++++ Information shown

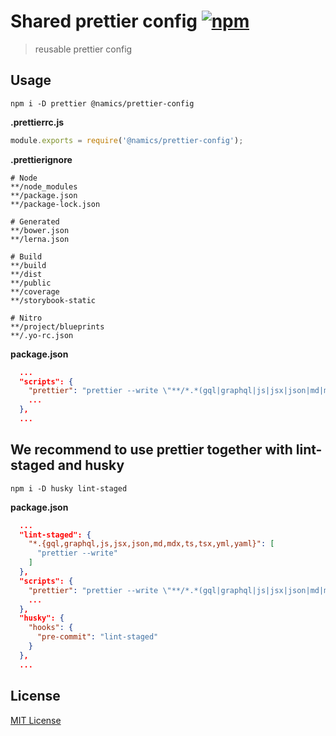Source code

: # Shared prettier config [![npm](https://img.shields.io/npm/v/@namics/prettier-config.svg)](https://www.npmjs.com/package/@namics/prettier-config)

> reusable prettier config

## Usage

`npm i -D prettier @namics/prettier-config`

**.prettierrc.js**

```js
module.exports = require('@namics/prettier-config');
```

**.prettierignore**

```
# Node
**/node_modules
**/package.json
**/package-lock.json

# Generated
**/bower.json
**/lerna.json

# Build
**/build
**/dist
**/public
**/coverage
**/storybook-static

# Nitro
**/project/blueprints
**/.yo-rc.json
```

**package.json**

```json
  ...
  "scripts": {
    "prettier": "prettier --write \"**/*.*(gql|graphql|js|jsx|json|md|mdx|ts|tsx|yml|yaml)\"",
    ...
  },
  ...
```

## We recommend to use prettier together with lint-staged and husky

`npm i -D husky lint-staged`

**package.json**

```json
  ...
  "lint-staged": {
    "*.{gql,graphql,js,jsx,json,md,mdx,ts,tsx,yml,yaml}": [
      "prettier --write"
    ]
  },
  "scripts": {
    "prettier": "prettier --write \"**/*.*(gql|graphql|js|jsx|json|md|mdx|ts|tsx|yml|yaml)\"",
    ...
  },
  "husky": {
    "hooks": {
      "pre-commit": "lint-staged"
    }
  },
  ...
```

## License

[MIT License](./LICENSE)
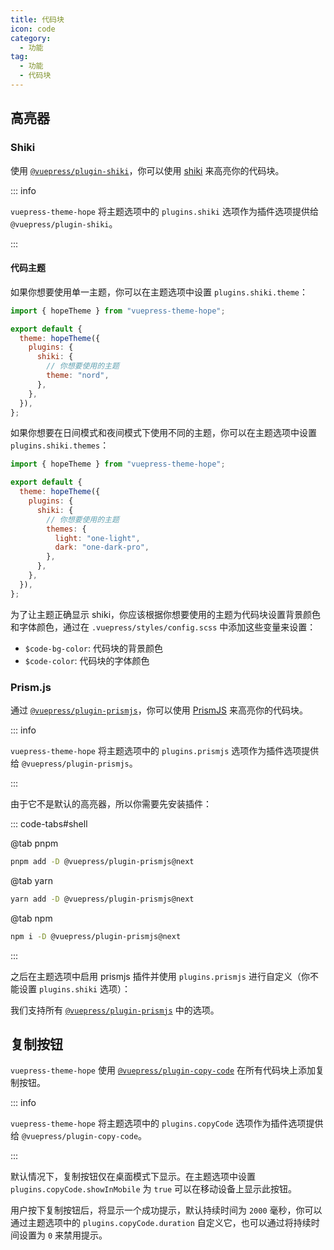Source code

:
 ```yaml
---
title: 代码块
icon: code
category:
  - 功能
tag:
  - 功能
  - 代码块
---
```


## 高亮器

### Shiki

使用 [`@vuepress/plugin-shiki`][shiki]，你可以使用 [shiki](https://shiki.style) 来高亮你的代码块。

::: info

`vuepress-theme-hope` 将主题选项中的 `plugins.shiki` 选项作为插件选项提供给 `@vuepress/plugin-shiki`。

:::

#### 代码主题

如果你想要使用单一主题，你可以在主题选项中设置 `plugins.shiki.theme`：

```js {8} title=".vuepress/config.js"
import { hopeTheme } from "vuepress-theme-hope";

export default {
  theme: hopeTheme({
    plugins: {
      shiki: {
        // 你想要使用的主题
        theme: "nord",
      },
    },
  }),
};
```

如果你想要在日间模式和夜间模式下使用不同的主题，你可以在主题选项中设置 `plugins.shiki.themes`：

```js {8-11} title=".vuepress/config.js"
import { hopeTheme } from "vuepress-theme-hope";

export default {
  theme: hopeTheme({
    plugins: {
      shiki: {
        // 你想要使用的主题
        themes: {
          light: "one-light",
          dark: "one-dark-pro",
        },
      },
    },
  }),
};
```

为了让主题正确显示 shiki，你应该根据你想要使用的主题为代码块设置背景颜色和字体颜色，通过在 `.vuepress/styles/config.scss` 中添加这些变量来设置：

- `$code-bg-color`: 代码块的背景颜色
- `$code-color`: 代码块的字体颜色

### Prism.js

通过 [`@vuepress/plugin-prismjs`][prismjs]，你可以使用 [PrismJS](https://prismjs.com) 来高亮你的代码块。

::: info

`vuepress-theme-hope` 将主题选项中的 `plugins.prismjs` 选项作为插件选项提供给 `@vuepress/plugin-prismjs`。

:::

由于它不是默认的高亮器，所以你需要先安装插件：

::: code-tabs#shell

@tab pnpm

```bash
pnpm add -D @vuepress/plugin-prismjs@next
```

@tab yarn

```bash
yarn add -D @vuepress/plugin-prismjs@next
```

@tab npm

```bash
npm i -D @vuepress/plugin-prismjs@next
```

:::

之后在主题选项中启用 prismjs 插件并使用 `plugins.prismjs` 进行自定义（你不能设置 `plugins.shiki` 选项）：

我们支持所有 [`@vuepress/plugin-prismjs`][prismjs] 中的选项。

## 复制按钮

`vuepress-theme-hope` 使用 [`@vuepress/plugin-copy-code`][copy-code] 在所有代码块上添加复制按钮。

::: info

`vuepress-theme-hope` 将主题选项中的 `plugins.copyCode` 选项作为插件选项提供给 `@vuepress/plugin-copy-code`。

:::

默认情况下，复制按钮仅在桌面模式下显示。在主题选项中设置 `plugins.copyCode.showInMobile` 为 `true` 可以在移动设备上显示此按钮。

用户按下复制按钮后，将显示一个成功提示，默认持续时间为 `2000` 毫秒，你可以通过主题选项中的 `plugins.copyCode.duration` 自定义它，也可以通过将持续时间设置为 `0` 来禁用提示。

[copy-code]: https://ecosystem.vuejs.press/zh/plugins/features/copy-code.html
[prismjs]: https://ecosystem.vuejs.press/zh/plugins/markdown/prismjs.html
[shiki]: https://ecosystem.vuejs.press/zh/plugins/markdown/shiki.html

++++++++

§ **Task**: Where a line of the data contains "next", copy that line.

§ **Solution for this task**:
pnpm add -D @vuepress/plugin-prismjs@next
yarn add -D @vuepress/plugin-prismjs@next
npm i -D @vuepress/plugin-prismjs@next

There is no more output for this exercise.